UM FACHO DE LUZ ( Publicado no ÓRGÃO INFORMATIVO DA ABDL)



 UM FACHO DE LUZ

                                                                                            Vera Maria Viana Borges
 
                 Quando as portas se abrem para o fulgor de um Sodalício percebe-se um facho de luz a cintilar tão profundamente na mística da comunhão de ideais, na pujança do extravasar das mentes e almas  o objeto da mais alta inspiração, reunindo toda a perfeição concebível no nosso imaginário. Momento ímpar!
             Um sonho sonhado por três amados poetas bonjesuenses tornou-se real aos quatro de dezembro de 1976. Os sonetistas Ayrthon Borges Seródio, Athos Fernandes e Antônio Miguel sob a égide do grande mecenas campista, o Criador de Academias por tantas que ele apadrinhou Brasil afora, criaram a nossa ABDL - Academia Bonjesuense de Letras que por várias décadas desempenhou com honradez e entusiasmo as suas funções e seus objetivos. Infelizmente por motivos vários que dispensam por si só explicações, acabou caindo no marasmo, naquele redemoinho inesgotável que suga todas as esperanças e ela foi lançada num vácuo inexplicável até quase se perder no sem-fim dos acontecimentos, dos fatos e das coisas.
             A falência da Cultura nos assusta. Há na vida de todos nós, o momento em que se torna necessária a reflexão para que as coisas sejam colocadas nos devidos lugares. Revendo o cumprimento das obrigações inerentes à posição que ocupamos, com o compromisso de fomentar a cultura, o hábito da leitura, a apreciação da arte com a finalidade da exaltação do Belo, a preservação da  nossa História e a continuação da mesma, através dos atos do nosso dia-a-dia, o incentivo  às crianças, jovens e indivíduos de toda faixa etária, incluindo os da terceira idade que após a aposentadoria tendo mais tempo livre  buscam algo para preenchê-lo com alguma coisa  útil e saudável que só enobrece, eleva a autoestima e o torna mais feliz, resolvemos tomar uma atitude, fazendo uso dos DONS atribuídos por DEUS, nosso Poeta Maior.
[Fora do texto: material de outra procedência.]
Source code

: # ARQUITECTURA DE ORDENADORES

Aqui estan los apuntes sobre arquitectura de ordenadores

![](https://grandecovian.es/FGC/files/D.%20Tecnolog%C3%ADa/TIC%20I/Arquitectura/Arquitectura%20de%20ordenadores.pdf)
Cabe a cada um de nós administrar este legado, esta herança e multiplicá-la através do trabalho honesto, transparente, arregaçando as mangas, sem a pretensão de aparecer e receber honrarias, dividindo-a em doses acertadas a fim de que não sejam prejudiciais a nós e nem aos outros. Assim agindo com Sabedoria e Amor, atingiremos  o ideal maior quando discernirmos o bem do mal, separando o joio do trigo.
          Sobrepujando intempéries, injustiças e indiferenças, com nossas almas plenas de esperança e amor buscamos a vitória que de algum lugar nos acena. Podemos nos orgulhar do Celeiro de Talentos que é nossa tão amada Bom Jesus, que se preza por uma cultura admirável. Para a arrumação da casa contamos com os nossos queridos confrades e com novos acadêmicos, sangue novo, para que circulem novas ideias, novos projetos visando o crescimento desta Instituição Cultural já respeitada pelo valor de seus intelectuais. O sucesso  de grandes empreendimentos deve-se ao trabalho intenso onde a colaboração de muitos é fator primordial para que tudo dê certo.
      Houve o fim de um ciclo. A nova etapa que se inicia não deverá ser apenas mais um recomeço, e sim, o prosseguimento de uma trajetória de grandes realizações. Fiquemos com o pensamento de Robert  F. Kennedy:  “Cada vez que uma pessoa se levanta por um ideal, age para melhorar o destino dos outros ou combate a injustiça, provoca uma pequena onda de esperança, que, cruzando-se com outras a partir de  um milhão de diferentes centros de energia e coragem, formam uma corrente capaz de varrer as mais poderosas barreiras de resistência e opressão.”